## [REQUIREMENT]
Transcribe exactly the lines that fall between the one holding "## Implantação em produção" and the one holding "## The Savior", inclusive, from the entries below.

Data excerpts
--- START ---

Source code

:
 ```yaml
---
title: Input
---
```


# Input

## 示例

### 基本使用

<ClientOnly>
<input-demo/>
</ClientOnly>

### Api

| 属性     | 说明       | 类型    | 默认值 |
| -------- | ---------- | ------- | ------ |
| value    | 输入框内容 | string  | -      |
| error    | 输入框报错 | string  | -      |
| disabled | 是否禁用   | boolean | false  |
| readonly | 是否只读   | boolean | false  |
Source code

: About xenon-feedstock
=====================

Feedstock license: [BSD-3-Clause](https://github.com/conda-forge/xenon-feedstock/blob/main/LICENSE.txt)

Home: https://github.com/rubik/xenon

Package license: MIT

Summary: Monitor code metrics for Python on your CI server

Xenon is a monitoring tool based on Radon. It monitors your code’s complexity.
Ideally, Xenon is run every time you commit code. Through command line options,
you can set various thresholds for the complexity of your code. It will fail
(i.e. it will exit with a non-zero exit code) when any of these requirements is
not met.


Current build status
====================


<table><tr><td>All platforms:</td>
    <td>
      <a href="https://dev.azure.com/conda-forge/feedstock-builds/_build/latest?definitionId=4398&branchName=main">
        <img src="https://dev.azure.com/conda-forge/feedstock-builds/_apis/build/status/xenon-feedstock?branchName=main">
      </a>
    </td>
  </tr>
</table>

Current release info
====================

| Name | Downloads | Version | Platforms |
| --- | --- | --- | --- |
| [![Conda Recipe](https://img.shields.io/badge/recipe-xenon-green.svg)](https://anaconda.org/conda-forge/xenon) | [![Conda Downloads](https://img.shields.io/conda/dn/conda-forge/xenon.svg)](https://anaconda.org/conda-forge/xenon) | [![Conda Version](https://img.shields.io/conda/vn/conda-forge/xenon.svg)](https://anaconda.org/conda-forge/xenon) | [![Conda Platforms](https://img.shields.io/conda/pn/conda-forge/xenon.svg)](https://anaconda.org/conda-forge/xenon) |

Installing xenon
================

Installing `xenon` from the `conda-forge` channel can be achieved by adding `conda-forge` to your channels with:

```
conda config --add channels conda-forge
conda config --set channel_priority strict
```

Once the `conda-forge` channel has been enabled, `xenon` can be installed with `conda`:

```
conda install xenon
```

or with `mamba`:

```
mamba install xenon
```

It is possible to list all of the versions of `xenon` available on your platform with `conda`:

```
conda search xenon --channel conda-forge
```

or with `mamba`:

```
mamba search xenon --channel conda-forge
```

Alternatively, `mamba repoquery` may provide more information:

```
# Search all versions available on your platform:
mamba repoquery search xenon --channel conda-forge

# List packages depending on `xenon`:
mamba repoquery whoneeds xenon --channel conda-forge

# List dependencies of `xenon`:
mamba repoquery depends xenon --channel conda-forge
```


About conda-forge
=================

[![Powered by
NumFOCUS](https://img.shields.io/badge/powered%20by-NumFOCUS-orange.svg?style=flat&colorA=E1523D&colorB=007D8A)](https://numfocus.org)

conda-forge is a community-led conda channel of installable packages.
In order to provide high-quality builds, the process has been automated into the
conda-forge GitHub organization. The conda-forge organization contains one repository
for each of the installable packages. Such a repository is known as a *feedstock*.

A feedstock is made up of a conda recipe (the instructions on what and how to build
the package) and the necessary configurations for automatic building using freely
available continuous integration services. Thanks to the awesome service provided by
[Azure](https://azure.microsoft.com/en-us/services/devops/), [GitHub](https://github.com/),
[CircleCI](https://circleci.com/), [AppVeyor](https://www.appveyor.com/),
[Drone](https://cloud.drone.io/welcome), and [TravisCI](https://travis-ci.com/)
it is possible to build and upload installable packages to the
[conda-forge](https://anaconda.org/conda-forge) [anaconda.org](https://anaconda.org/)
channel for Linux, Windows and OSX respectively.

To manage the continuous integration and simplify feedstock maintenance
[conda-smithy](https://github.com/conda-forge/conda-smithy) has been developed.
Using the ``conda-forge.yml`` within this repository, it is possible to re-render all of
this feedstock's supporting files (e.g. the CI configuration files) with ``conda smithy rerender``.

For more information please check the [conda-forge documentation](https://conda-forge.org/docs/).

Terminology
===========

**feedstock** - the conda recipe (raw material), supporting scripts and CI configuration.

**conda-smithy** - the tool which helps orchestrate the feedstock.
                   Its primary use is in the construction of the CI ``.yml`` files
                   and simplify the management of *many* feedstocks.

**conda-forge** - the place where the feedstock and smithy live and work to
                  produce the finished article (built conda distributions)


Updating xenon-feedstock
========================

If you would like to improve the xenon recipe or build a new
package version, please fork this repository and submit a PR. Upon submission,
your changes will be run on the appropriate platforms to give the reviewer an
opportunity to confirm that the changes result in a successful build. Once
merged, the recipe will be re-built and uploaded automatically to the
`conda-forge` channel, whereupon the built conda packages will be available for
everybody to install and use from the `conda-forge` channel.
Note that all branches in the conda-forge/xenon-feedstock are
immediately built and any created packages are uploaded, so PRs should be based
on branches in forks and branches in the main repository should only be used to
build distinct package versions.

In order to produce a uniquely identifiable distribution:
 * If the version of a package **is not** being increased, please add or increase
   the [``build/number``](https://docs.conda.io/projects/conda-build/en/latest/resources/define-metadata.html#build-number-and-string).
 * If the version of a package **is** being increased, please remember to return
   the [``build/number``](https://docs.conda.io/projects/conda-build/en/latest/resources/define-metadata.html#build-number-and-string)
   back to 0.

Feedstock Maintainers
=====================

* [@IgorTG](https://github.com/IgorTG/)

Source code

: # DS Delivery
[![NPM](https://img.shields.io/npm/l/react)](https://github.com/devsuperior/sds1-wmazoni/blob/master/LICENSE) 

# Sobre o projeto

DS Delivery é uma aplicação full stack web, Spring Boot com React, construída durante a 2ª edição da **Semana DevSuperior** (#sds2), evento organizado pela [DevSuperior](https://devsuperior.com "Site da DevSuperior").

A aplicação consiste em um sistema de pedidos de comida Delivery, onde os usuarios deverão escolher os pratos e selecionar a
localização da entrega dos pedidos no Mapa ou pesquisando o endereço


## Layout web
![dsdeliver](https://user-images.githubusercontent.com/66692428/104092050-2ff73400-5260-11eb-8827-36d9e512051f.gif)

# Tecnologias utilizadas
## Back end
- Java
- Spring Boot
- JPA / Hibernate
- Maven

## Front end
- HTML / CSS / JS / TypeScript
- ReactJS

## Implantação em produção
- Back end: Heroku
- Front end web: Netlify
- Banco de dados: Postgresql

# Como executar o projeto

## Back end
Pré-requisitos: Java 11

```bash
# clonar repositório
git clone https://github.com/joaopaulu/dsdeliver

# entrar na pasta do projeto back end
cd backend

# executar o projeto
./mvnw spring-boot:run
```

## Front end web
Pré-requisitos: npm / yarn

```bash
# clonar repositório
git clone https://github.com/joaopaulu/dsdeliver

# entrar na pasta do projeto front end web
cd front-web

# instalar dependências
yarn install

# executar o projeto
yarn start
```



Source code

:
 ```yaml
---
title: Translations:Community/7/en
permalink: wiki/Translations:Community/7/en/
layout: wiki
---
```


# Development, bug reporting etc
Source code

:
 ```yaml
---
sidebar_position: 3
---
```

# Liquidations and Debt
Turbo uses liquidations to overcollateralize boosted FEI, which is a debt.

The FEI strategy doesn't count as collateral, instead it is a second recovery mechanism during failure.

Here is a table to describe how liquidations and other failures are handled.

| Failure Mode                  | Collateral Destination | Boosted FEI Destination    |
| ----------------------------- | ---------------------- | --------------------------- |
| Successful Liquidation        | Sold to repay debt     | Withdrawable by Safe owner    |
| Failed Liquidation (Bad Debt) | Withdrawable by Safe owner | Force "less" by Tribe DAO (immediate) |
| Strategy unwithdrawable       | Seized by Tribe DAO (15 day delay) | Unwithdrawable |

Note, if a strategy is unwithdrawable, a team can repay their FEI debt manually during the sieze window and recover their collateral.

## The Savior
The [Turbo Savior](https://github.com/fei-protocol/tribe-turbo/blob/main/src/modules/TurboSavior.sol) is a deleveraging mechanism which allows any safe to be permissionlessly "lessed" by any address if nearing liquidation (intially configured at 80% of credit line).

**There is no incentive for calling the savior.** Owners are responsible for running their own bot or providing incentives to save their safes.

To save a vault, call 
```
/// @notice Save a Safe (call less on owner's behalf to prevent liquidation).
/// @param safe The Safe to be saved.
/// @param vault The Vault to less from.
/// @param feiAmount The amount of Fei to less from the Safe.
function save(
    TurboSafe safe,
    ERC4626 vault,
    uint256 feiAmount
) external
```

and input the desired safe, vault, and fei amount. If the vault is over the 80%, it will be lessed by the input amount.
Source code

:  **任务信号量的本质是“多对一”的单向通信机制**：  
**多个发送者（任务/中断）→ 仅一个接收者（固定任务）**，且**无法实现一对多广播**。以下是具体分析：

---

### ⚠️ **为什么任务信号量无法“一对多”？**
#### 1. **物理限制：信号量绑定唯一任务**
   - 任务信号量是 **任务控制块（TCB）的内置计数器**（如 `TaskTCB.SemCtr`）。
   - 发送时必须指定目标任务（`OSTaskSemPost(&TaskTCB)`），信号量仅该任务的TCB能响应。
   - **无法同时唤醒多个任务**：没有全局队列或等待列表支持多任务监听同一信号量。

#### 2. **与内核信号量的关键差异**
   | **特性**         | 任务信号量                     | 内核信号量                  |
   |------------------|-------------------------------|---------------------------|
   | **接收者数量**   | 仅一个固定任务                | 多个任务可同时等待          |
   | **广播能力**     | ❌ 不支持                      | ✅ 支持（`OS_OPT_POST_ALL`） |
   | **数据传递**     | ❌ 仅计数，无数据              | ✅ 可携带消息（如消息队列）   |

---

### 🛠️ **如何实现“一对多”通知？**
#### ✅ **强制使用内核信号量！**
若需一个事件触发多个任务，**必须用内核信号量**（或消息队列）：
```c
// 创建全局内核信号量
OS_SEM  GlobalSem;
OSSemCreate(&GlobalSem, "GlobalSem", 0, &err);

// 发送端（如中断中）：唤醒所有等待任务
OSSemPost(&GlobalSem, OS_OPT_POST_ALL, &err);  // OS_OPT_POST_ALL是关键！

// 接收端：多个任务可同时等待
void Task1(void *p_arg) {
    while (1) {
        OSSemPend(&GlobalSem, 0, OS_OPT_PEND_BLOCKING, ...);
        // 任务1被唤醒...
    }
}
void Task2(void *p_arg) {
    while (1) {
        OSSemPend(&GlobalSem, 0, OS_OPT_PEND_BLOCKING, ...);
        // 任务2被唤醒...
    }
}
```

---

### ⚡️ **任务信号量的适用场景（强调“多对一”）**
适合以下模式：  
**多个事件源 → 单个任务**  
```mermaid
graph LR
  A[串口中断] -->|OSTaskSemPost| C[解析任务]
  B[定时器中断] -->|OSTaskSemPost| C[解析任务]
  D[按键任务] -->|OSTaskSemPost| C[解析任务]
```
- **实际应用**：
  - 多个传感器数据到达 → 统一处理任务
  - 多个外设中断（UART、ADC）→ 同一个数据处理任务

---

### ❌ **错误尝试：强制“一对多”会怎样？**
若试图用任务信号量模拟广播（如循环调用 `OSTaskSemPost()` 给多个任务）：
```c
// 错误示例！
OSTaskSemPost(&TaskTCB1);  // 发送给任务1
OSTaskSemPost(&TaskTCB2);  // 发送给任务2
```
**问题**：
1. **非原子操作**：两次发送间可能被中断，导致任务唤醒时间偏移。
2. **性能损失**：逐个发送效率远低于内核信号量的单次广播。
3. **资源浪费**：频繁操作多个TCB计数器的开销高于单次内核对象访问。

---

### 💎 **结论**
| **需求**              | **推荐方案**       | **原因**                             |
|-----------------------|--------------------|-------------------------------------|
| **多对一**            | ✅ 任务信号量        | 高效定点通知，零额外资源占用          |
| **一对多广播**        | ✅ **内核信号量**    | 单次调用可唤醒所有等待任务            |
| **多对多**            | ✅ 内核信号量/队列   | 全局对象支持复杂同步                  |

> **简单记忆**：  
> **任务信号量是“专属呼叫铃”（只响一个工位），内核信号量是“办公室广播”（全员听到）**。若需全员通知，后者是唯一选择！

--- END ---

## [ANSWER TO THE EXERCISE]
## Implantação em produção
- Back end: Heroku
- Front end web: Netlify
- Banco de dados: Postgresql

# Como executar o projeto

## Back end
Pré-requisitos: Java 11

```bash
# clonar repositório
git clone https://github.com/joaopaulu/dsdeliver

# entrar na pasta do projeto back end
cd backend

# executar o projeto
./mvnw spring-boot:run
```

## Front end web
Pré-requisitos: npm / yarn

```bash
# clonar repositório
git clone https://github.com/joaopaulu/dsdeliver

# entrar na pasta do projeto front end web
cd front-web

# instalar dependências
yarn install

# executar o projeto
yarn start
```



Source code

:
 ```yaml
---
title: Translations:Community/7/en
permalink: wiki/Translations:Community/7/en/
layout: wiki
---
```


# Development, bug reporting etc
Source code

:
 ```yaml
---
sidebar_position: 3
---
```

# Liquidations and Debt
Turbo uses liquidations to overcollateralize boosted FEI, which is a debt.

The FEI strategy doesn't count as collateral, instead it is a second recovery mechanism during failure.

Here is a table to describe how liquidations and other failures are handled.

| Failure Mode                  | Collateral Destination | Boosted FEI Destination    |
| ----------------------------- | ---------------------- | --------------------------- |
| Successful Liquidation        | Sold to repay debt     | Withdrawable by Safe owner    |
| Failed Liquidation (Bad Debt) | Withdrawable by Safe owner | Force "less" by Tribe DAO (immediate) |
| Strategy unwithdrawable       | Seized by Tribe DAO (15 day delay) | Unwithdrawable |

Note, if a strategy is unwithdrawable, a team can repay their FEI debt manually during the sieze window and recover their collateral.

## The Savior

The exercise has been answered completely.